Task details. Nothing in the records may be changed; reproduce all of them.

***

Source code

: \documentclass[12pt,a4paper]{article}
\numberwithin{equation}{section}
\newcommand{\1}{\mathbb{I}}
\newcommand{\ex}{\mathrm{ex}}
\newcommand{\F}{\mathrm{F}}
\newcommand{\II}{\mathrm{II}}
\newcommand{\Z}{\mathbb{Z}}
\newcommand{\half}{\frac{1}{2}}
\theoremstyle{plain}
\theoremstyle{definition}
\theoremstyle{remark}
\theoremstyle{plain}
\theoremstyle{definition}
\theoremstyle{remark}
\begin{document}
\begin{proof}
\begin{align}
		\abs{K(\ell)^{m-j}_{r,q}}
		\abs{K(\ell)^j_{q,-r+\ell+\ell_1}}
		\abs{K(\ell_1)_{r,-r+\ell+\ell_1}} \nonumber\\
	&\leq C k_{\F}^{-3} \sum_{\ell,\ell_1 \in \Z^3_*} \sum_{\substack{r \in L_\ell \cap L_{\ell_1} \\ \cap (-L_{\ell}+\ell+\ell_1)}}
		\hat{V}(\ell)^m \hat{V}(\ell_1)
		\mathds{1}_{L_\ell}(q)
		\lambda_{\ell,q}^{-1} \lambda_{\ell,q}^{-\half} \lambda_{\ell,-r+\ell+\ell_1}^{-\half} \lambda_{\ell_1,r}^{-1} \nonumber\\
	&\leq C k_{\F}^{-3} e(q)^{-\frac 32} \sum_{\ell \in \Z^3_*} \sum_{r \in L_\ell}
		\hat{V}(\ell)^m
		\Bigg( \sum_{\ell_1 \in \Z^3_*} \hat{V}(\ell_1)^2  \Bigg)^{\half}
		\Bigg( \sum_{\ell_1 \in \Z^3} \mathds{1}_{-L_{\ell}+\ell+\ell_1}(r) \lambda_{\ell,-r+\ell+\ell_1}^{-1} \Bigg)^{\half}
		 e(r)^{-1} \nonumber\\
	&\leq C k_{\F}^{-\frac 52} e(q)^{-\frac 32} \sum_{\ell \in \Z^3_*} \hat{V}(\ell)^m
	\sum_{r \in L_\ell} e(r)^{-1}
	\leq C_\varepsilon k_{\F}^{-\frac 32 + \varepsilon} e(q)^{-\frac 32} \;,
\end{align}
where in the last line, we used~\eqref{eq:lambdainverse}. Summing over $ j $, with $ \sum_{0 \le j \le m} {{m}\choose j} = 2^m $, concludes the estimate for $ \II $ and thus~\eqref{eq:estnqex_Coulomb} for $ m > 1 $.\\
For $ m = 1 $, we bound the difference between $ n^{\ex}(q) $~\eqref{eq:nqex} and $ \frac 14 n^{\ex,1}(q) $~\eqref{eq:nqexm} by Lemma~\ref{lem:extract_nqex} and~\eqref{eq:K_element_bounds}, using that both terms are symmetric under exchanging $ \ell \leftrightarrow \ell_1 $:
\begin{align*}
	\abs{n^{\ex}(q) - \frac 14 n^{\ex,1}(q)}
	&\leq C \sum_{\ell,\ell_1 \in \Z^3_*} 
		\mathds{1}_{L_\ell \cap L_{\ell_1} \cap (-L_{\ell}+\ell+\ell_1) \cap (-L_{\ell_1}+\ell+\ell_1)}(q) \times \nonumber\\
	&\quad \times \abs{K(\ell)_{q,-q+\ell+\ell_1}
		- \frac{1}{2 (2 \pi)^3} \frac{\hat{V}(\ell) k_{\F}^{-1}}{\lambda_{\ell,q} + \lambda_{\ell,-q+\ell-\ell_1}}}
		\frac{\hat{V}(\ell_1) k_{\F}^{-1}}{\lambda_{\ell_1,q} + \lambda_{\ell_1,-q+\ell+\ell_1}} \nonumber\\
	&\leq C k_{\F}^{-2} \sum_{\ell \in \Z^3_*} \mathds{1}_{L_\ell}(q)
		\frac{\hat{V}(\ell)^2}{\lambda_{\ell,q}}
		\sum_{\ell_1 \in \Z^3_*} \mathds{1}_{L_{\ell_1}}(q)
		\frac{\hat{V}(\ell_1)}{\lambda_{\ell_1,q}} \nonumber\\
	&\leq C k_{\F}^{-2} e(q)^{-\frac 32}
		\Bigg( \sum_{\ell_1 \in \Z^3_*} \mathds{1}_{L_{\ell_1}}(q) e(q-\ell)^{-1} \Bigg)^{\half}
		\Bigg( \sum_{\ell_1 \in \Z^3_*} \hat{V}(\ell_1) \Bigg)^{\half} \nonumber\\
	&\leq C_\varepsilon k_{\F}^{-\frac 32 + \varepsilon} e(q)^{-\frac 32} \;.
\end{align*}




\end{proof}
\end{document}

***

Solved problem.
Source code

: \documentclass[12pt,a4paper]{article}
\numberwithin{equation}{section}
\newcommand{\1}{\mathbb{I}}
\newcommand{\ex}{\mathrm{ex}}
\newcommand{\F}{\mathrm{F}}
\newcommand{\II}{\mathrm{II}}
\newcommand{\Z}{\mathbb{Z}}
\newcommand{\half}{\frac{1}{2}}
\theoremstyle{plain}
\theoremstyle{definition}
\theoremstyle{remark}
\theoremstyle{plain}
\theoremstyle{definition}
\theoremstyle{remark}
\begin{document}
\begin{proof}
\begin{align}
		\abs{K(\ell)^{m-j}_{r,q}}
		\abs{K(\ell)^j_{q,-r+\ell+\ell_1}}
		\abs{K(\ell_1)_{r,-r+\ell+\ell_1}} \nonumber\\
	&\leq C k_{\F}^{-3} \sum_{\ell,\ell_1 \in \Z^3_*} \sum_{\substack{r \in L_\ell \cap L_{\ell_1} \\ \cap (-L_{\ell}+\ell+\ell_1)}}
		\hat{V}(\ell)^m \hat{V}(\ell_1)
		\mathds{1}_{L_\ell}(q)
		\lambda_{\ell,q}^{-1} \lambda_{\ell,q}^{-\half} \lambda_{\ell,-r+\ell+\ell_1}^{-\half} \lambda_{\ell_1,r}^{-1} \nonumber\\
	&\leq C k_{\F}^{-3} e(q)^{-\frac 32} \sum_{\ell \in \Z^3_*} \sum_{r \in L_\ell}
		\hat{V}(\ell)^m
		\Bigg( \sum_{\ell_1 \in \Z^3_*} \hat{V}(\ell_1)^2  \Bigg)^{\half}
		\Bigg( \sum_{\ell_1 \in \Z^3} \mathds{1}_{-L_{\ell}+\ell+\ell_1}(r) \lambda_{\ell,-r+\ell+\ell_1}^{-1} \Bigg)^{\half}
		 e(r)^{-1} \nonumber\\
	&\leq C k_{\F}^{-\frac 52} e(q)^{-\frac 32} \sum_{\ell \in \Z^3_*} \hat{V}(\ell)^m
	\sum_{r \in L_\ell} e(r)^{-1}
	\leq C_\varepsilon k_{\F}^{-\frac 32 + \varepsilon} e(q)^{-\frac 32} \;,
\end{align}
where in the last line, we used~\eqref{eq:lambdainverse}. Summing over $ j $, with $ \sum_{0 \le j \le m} {{m}\choose j} = 2^m $, concludes the estimate for $ \II $ and thus~\eqref{eq:estnqex_Coulomb} for $ m > 1 $.\\
For $ m = 1 $, we bound the difference between $ n^{\ex}(q) $~\eqref{eq:nqex} and $ \frac 14 n^{\ex,1}(q) $~\eqref{eq:nqexm} by Lemma~\ref{lem:extract_nqex} and~\eqref{eq:K_element_bounds}, using that both terms are symmetric under exchanging $ \ell \leftrightarrow \ell_1 $:
\begin{align*}
	\abs{n^{\ex}(q) - \frac 14 n^{\ex,1}(q)}
	&\leq C \sum_{\ell,\ell_1 \in \Z^3_*} 
		\mathds{1}_{L_\ell \cap L_{\ell_1} \cap (-L_{\ell}+\ell+\ell_1) \cap (-L_{\ell_1}+\ell+\ell_1)}(q) \times \nonumber\\
	&\quad \times \abs{K(\ell)_{q,-q+\ell+\ell_1}
		- \frac{1}{2 (2 \pi)^3} \frac{\hat{V}(\ell) k_{\F}^{-1}}{\lambda_{\ell,q} + \lambda_{\ell,-q+\ell-\ell_1}}}
		\frac{\hat{V}(\ell_1) k_{\F}^{-1}}{\lambda_{\ell_1,q} + \lambda_{\ell_1,-q+\ell+\ell_1}} \nonumber\\
	&\leq C k_{\F}^{-2} \sum_{\ell \in \Z^3_*} \mathds{1}_{L_\ell}(q)
		\frac{\hat{V}(\ell)^2}{\lambda_{\ell,q}}
		\sum_{\ell_1 \in \Z^3_*} \mathds{1}_{L_{\ell_1}}(q)
		\frac{\hat{V}(\ell_1)}{\lambda_{\ell_1,q}} \nonumber\\
	&\leq C k_{\F}^{-2} e(q)^{-\frac 32}
		\Bigg( \sum_{\ell_1 \in \Z^3_*} \mathds{1}_{L_{\ell_1}}(q) e(q-\ell)^{-1} \Bigg)^{\half}
		\Bigg( \sum_{\ell_1 \in \Z^3_*} \hat{V}(\ell_1) \Bigg)^{\half} \nonumber\\
	&\leq C_\varepsilon k_{\F}^{-\frac 32 + \varepsilon} e(q)^{-\frac 32} \;.
\end{align*}




\end{proof}
\end{document}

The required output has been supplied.